→ **Material provided**:
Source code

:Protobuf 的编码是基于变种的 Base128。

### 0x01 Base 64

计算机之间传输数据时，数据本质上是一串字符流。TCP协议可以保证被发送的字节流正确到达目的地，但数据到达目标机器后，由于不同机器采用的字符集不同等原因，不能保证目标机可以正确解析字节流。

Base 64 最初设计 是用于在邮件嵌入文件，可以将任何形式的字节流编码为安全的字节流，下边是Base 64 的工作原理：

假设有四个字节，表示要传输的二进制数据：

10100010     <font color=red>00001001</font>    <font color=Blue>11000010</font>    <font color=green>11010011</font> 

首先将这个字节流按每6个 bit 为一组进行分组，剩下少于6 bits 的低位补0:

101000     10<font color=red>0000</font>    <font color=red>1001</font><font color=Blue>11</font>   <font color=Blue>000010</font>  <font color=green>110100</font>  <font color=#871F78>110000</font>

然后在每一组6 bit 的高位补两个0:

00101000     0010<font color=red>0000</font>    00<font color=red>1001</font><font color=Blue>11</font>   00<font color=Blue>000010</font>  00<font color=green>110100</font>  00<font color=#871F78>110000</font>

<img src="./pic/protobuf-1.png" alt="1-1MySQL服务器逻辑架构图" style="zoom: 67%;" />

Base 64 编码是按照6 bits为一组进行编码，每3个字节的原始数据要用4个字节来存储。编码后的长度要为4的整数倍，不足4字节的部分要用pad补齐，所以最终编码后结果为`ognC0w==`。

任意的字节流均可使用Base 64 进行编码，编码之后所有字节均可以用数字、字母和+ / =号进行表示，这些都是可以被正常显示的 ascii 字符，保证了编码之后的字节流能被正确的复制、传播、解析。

...

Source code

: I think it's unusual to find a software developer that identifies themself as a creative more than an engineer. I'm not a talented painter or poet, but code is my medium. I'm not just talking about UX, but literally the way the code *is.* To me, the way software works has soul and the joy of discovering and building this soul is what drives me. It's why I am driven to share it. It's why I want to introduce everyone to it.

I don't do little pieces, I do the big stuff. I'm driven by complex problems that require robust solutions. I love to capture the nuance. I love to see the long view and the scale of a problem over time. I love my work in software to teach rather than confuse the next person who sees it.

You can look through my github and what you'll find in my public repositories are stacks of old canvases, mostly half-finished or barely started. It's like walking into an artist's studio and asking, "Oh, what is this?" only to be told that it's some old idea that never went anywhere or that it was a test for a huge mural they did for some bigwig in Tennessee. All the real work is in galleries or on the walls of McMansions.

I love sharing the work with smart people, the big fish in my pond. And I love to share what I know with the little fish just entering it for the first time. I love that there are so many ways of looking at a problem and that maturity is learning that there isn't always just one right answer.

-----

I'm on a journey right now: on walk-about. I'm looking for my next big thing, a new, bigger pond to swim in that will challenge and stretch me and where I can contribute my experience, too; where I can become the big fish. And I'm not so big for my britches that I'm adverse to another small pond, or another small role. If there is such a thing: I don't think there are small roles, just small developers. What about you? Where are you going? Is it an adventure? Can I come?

→ **What is required**: Tally the lines in the entries above that hold the word "little". Reply with nothing but that count.

→ **Answer space**: 2